No… he invited me to his graduation party and I not only was the only “girl” he invited. I was definitely the only “friend” at this otherwise family function. Wow, that was awkward because again… everyone thought I was his girlfriend!

So after this event, I told my friend I really needed to have a talk. See, you know sometimes how you can just “tell” whether you have chemistry with someone. I believe you either have it, even just a little bit, or you don’t. I really liked this guy, but nothing could change the fact I wasn’t attracted to him. He mumbled so badly I could barely hear anything he said. He also was just… so boring, so miserable, constantly giving up on everything. I’m pretty strong willed, and although I can be a pessimist / realist, I have an overall upbeat perception generally about life. We were complete opposites. I expressed these views, albeit more tactful, to him. He apologized for trying to pretend I was his girlfriend, when I obviously was not. Then he asked me, “Why can’t we try?” He also told me there were minimal risks because he felt like if things did not work out with me, he could pursue my friend (his ex). Whatever.

It was really strange, he had me convinced that maybe I was discounting the situation too soon. I told him I didn’t believe in tying myself down in one relationship, and I mentioned my philosophy about polyamory. I thought this, for sure, would scare him away. No, he was even okay with my alternative lifestyle. So I was really torn, but I felt because I did like him, I agreed to give everything a try.

We seriously had some great adventures together. We went bunge-jumping, parasailing, he visited me while I was in college and we went to many concerts. He played Prince of Persia and recorded all the background music on a CD for me. His parents really liked me and always wanted to include me in family trips or brought random treasures back for me from their excursions. It was really sweet, and although they were really strict, we seemed to really get along great. They even told me they liked me more than they liked their son. Seriously.

I’ll never forget some conversations they had when I was at his house. They thanked me so much for being a positive influence in his life. They also begged me to change him, get him back on the right track because they thought he was a total looser. Despite having a very high SAT score, he went to community college and was completely failing all of his classes. I didn’t understand. I can lead by example, but otherwise there wasn’t much more I could do. I always tried motivating him; he just didn’t have the ambition. He ultimately failed college and started working at a local grocery store full-time. His parents were livid. I was disappointed; I felt somewhat that I had failed to in this special mission I was appointed.

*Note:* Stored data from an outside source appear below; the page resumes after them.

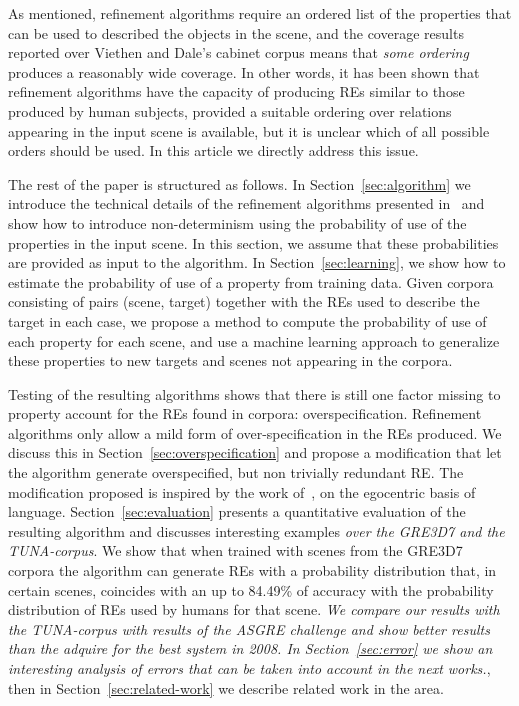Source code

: As mentioned, refinement algorithms require an 
ordered list of the properties that can be used to described the objects in the scene, and the coverage results reported over Viethen and 
Dale's cabinet corpus means that \emph{some ordering} produces a reasonably wide coverage.  In other words, it has been shown that refinement algorithms have the capacity of producing REs similar to those produced by human subjects, provided a suitable ordering over relations appearing 
in the input scene is available, but it is unclear which of all possible orders should be used.  In this article we directly address this issue.  


The rest of the paper is structured as follows. In Section~\ref{sec:algorithm} we introduce the technical details of the 
refinement algorithms presented in~\cite{arec2:2008:Areces,arec:usin11} and show how to introduce non-determinism using 
the probability of use of the properties in the input scene. In this section, we assume that these probabilities are provided as 
input to the algorithm. In Section~\ref{sec:learning}, we show how to estimate the 
probability of use of a property from training data. Given corpora consisting of pairs (scene, target) together with the REs used to 
describe the target in each case, we propose a method to compute the probability of use of each property for each scene, and use a machine learning approach to generalize these properties to new targets and scenes not appearing in the corpora. 

Testing of the resulting algorithms shows that there is still one factor missing to property account for the REs found in corpora: overspecification.  Refinement algorithms only allow a mild form of over-specification in the REs produced.  We discuss this in 
Section~\ref{sec:overspecification} and propose a modification that let the algorithm generate overspecified, but non trivially redundant RE.  The modification proposed is inspired by the work of~, on the egocentric basis of language.  
Section~\ref{sec:evaluation} presents a quantitative evaluation of the resulting algorithm and discusses interesting examples \textit{over the GRE3D7 and the TUNA-corpus}. 
We show that when trained with scenes from the GRE3D7 corpora the algorithm can generate REs with a probability distribution that, 
in certain scenes, coincides with an up to 84.49\% of accuracy with the probability distribution of REs used by humans for that scene. 
\textit{We compare our results with the TUNA-corpus with results of the ASGRE challenge and show better results than the adquire for the best system in 2008.
In Section~\ref{sec:error} we show an interesting analysis of errors that can be taken into account in the next works.}, then in Section~\ref{sec:related-work} we describe related work in the area.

I really enjoyed our times together, but I couldn’t help wishing I had shared those times with someone else. Everything that I did, all those actions, felt like I had chained my soul because there was no love present in my heart.

It all ended when we were on a family trip. He decided while we were illegally on the beaches of Lake Erie to say something akin to, “I don’t know if I’ll ever get married someday. However if I do get married, I hope to marry you.”

I just couldn’t handle this…proposal? It just made me feel really uncomfortable, like he was again getting the wrong message about the type of relationship we had. I was okay, sort of, having a poly relationship with him but definitely not an exclusive primary-partner relationship. I told him I felt really uncomfortable. I told him I just couldn’t handle this. I told him I wanted to break everything off and that I didn’t want to speak to him again. Even after all this time, his feelings had evolved while mine stayed stagnant. It just wasn’t meant to be.

We still wanted to talk after that moment. I felt torn. I really missed his friendship, so we started chatting again. We were in a stage of redeveloping our friendship, but I still felt uneasy. I think when I started a relationship with Derek; I explained my situation with this guy. I can’t remember what exactly happened but I think I had Derek say something to get him to leave me alone. This worked, I’ve never heard from him since. I have mixed feelings, but I suppose I ultimately regret the way it all ended. I burned all the bridges of any future friendship.

Well, after everything completely ended, he started pursuing my friend again. His parents kicked him out of the house and she let him move in. I’m not sure what kind of relationship they have together now. All I know is that, because of our failed past, I never anticipated having a warm welcome back into their shared household. I thought she would also feel this way, but I had incorrectly made that assumption.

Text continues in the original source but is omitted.